Smart consumers. stupid voters

chris dillow
Publish date: Wed, 21 Aug 2019, 02:02 PM
chris dillow
0 2,773
An extremist, not a fanatic

What do ordinary folk know about economics? This question has been revived by Simon, who argues that support for a no-deal Brexit is based upon "information failure" caused by our biased and inadequate media. This is in a similar spirit to Jason Brennan and Bryan Caplan, who argue in different ways that voters are irrational and/or misinformed.

My chart offers a corrective to this view. It shows that the ratio of retail sales to share prices has been a fantastic predictor of equity returns since the current vintage of retail sales data began in 1996. The correlation between the ratio of retail sales to the All-share index and subsequent three-year changes in that index has been a whopping 0.76 since 1996. Rsasi

Ordinary people, then, know something very important. In aggregate, they know where the stock market is going.

I'm not saying anything new or original here. My chart is merely a simplification of work by the Bank of England and by Martin Lettau and Sydney Ludvigson (pdf) which shows that consumer spending predicts equity returns.

There's a simple reason for this. Consumer spending is forward-looking: if we expect good times, we'll spend more than if we fear the sack or a pay cut. When spending is high, therefore, it predicts good times and when it's low it predicts bad.
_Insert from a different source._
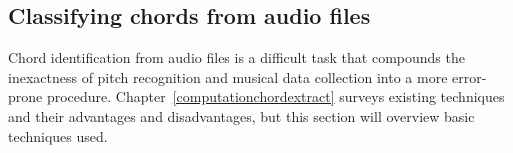 \subsection{Classifying chords from audio files}

Chord identification from audio files is a difficult task that compounds the inexactness of pitch recognition and musical data collection into a more error-prone procedure. Chapter~\ref{computationchordextract} surveys existing techniques and their advantages and disadvantages, but this section will overview basic techniques used.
For this reason, there's also a strong correlation (0.48) between the retail sales-All-share ratio and subsequent three-yearly changes in manufacturing output, an indicator of cyclical conditions.

Of course, if you take any individual consumer, s/he might well be ill-informed or irrational. But across millions of them such errors will cancel out. There's sometimes wisdom in crowds.
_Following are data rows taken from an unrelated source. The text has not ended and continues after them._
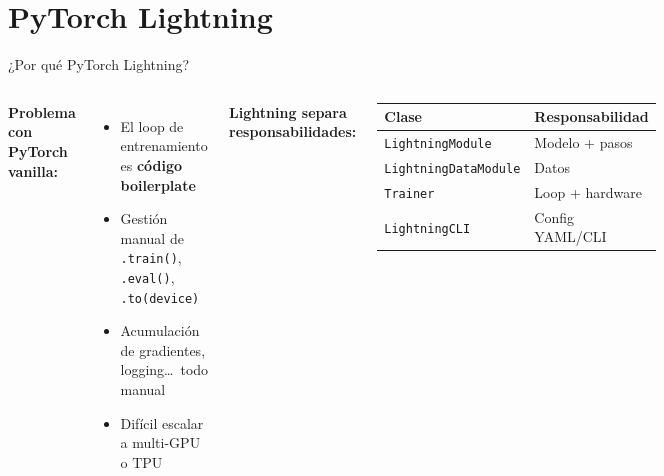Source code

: \documentclass[aspectratio=169,10pt]{beamer}
\begin{document}
\section{PyTorch Lightning}

\begin{frame}{¿Por qué PyTorch Lightning?}
    \begin{columns}
        \textbf{Problema con PyTorch vanilla:}
        \begin{itemize}
            \item El loop de entrenamiento es \textbf{código boilerplate}
            \item Gestión manual de \texttt{.train()}, \texttt{.eval()}, \texttt{.to(device)}
            \item Acumulación de gradientes, logging\ldots\ todo manual
            \item Difícil escalar a multi-GPU o TPU
        \end{itemize}

        \textbf{Lightning separa responsabilidades:}
        \begin{tcolorbox}[colback=lightgray, colframe=pyblue!60]
            \scriptsize
            \begin{tabular}{ll}
                \toprule
                Clase & Responsabilidad \\
                \midrule
                \texttt{LightningModule}  & Modelo + pasos \\
                \texttt{LightningDataModule} & Datos \\
                \texttt{Trainer}          & Loop + hardware \\
                \texttt{LightningCLI}     & Config YAML/CLI \\
                \bottomrule
            \end{tabular}
        \end{tcolorbox}
    \end{columns}

    \vspace{8pt}
    \begin{center}
    \end{center}
\end{frame}
\end{document}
Now, you might object that my chart overstates this wisdom. Share prices tend to over-react, rising and falling too much. This means that their ratio to any stable indicator - even a time-trend - will also predict subsequent returns.

True. But irrelevant. The fact that shares over-react and can be predicted by consumer spending tells us that ordinary folk know more than the so-called expert fund managers who move share prices.
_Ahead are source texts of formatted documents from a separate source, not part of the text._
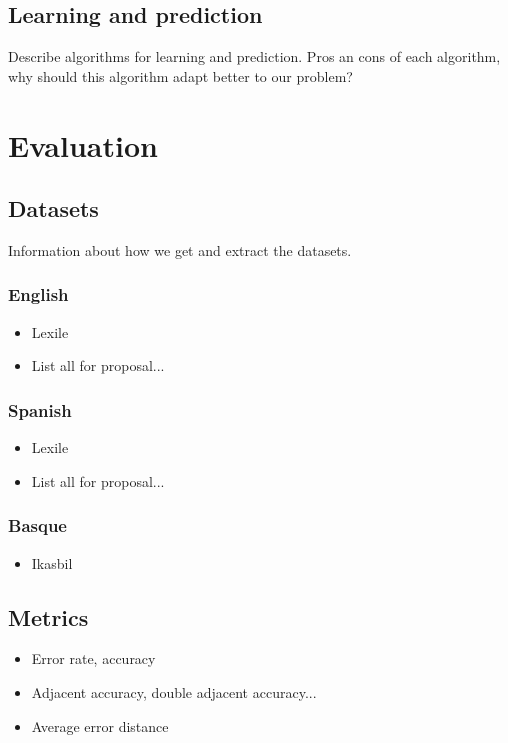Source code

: \documentclass[12pt]{article}
\begin{document}
\subsection{Learning and prediction}
Describe algorithms for learning and prediction. Pros an cons of each algorithm, why should this algorithm adapt better to our problem?

\section{Evaluation}

\subsection{Datasets}
Information about how we get and extract the datasets.
\subsubsection{English}
\begin{itemize}
\item Lexile
\item List all for proposal...
\end{itemize}
\subsubsection{Spanish}
\begin{itemize}
\item Lexile
\item List all for proposal...
\end{itemize}
\subsubsection{Basque}
\begin{itemize}
\item Ikasbil
\end{itemize}

\subsection{Metrics}

\begin{itemize}
\item Error rate, accuracy
\item Adjacent accuracy, double adjacent accuracy...
\item Average error distance
\end{itemize}
\end{document}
The people, then, can be smarter than elites.

How can we reconcile this with Simon's depiction of many of them as know-nothings? Simple. There are, in my context, at least three big differences between consumers and voters.

First, consumers don't need to know why things are happening. They only need a feel - often inarticulable - of what might happen. If we ask them in aggregate "where's the economy going?" they can tell us. If we ask why, we might well get nonsense. David Leiser has shown one reason for this. People, he says, are terrible at making connections between economic events. For example, they fail to blame austerity for low returns on their savings. Instead, they often believe that good begets good. So, if you think Brexit is a good thing, perhaps for reasons independent of economics, you'll be tempted to think it'll have good economic effects: wishful thinking is powerful and ubiquitous.

Secondly, consumers have skin in the game whereas voters (as individuals) do not. If you spend too much or too little, you suffer. If you have a stupid opinion about politics, however, you don't because your opinion doesn't alter the outcome. In this way, consumers are incentivized to think whereas voters are not.

Thirdly, consumers' errors are largely uncorrelated - except to the extent that there are peer effects or information cascades. Voters' errors, however, can be correlated thanks to the influence of the mass media. One of the key conditions for there to be wisdom in crowds is therefore more likely to hold for consumers (at least in the circumstance I've described) than for voters.

All this poses a big and under-appreciated question: how might we change our political institutions so that we've more chance of mobilizing the disaggregated wisdom of people whilst filtering out the madness of crowds.

Representative democracy, with MPs acting as Burkean filters against poor judgment used to be one, albeit very imperfect mechanism. It's now clear, though, that we need others which might well include some form of deliberative democracy (pdf). With a few honourable exceptions - such as Paul Evans - nobody seems much interested in this issue, however. As long as our side wins, we don't care about the rules of the game or its health.